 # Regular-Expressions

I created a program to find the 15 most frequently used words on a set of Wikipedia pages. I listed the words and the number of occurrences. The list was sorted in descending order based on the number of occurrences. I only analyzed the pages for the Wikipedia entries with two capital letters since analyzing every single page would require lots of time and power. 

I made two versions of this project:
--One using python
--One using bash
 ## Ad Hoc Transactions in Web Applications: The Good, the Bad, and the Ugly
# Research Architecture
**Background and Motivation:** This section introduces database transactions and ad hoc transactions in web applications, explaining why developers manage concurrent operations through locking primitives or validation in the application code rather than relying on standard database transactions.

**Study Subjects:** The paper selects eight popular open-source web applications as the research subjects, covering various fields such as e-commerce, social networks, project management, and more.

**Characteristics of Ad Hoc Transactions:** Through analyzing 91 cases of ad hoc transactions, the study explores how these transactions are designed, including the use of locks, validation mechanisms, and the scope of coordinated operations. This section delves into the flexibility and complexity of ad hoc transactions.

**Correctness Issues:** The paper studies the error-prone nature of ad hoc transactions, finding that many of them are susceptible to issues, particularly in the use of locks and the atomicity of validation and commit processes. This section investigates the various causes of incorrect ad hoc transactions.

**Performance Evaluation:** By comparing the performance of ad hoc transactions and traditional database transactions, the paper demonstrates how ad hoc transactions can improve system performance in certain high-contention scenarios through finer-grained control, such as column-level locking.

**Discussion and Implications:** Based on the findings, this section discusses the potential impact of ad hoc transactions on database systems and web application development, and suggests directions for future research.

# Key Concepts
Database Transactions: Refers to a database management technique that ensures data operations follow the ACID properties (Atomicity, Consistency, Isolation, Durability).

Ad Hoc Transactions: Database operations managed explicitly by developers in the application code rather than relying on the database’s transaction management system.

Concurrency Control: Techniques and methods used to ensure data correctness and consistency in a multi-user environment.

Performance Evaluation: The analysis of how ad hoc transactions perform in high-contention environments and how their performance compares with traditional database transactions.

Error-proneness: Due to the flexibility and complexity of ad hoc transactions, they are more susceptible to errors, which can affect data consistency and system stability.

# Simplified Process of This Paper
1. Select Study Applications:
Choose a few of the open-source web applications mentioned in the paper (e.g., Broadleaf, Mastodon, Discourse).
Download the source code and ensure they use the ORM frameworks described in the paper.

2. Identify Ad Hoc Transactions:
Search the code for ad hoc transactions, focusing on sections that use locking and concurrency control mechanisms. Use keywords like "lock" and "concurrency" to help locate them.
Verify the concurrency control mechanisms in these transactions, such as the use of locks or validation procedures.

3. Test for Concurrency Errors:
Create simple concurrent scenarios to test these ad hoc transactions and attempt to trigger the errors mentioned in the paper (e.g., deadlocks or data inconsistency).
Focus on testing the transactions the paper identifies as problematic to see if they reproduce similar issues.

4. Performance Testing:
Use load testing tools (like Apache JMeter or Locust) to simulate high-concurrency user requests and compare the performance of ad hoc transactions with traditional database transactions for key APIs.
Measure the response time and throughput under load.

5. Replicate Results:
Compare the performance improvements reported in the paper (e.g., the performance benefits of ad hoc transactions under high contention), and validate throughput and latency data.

= = = =

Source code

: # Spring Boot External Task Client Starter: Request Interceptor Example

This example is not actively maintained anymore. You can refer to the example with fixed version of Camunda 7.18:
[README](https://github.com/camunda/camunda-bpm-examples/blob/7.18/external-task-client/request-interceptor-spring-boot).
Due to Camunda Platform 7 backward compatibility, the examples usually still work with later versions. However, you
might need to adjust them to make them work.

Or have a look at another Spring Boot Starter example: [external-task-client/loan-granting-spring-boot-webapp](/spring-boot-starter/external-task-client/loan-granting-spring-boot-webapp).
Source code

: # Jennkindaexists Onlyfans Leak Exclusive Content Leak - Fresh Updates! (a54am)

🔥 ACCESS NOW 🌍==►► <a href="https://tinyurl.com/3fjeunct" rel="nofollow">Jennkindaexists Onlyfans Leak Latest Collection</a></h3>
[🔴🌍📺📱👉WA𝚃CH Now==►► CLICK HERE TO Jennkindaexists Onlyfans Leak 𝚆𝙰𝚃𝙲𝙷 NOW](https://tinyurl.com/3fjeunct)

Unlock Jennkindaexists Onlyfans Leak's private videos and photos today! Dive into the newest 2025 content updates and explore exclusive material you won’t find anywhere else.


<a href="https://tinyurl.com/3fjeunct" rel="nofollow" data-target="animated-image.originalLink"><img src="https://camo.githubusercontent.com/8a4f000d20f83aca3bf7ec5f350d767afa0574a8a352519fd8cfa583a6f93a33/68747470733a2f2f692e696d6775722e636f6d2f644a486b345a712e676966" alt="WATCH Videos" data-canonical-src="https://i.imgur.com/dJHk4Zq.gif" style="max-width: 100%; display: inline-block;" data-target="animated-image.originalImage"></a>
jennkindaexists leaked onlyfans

= = = =

Task brief:
Starting at the line that has "# Regular-Expressions" and ending at the line that has "# Key Concepts", please write out the lines above exactly, leaving out all others.

Solution for this problem:
 # Regular-Expressions

I created a program to find the 15 most frequently used words on a set of Wikipedia pages. I listed the words and the number of occurrences. The list was sorted in descending order based on the number of occurrences. I only analyzed the pages for the Wikipedia entries with two capital letters since analyzing every single page would require lots of time and power. 

I made two versions of this project:
--One using python
--One using bash
 ## Ad Hoc Transactions in Web Applications: The Good, the Bad, and the Ugly
# Research Architecture
**Background and Motivation:** This section introduces database transactions and ad hoc transactions in web applications, explaining why developers manage concurrent operations through locking primitives or validation in the application code rather than relying on standard database transactions.

**Study Subjects:** The paper selects eight popular open-source web applications as the research subjects, covering various fields such as e-commerce, social networks, project management, and more.

**Characteristics of Ad Hoc Transactions:** Through analyzing 91 cases of ad hoc transactions, the study explores how these transactions are designed, including the use of locks, validation mechanisms, and the scope of coordinated operations. This section delves into the flexibility and complexity of ad hoc transactions.

**Correctness Issues:** The paper studies the error-prone nature of ad hoc transactions, finding that many of them are susceptible to issues, particularly in the use of locks and the atomicity of validation and commit processes. This section investigates the various causes of incorrect ad hoc transactions.

**Performance Evaluation:** By comparing the performance of ad hoc transactions and traditional database transactions, the paper demonstrates how ad hoc transactions can improve system performance in certain high-contention scenarios through finer-grained control, such as column-level locking.

**Discussion and Implications:** Based on the findings, this section discusses the potential impact of ad hoc transactions on database systems and web application development, and suggests directions for future research.

# Key Concepts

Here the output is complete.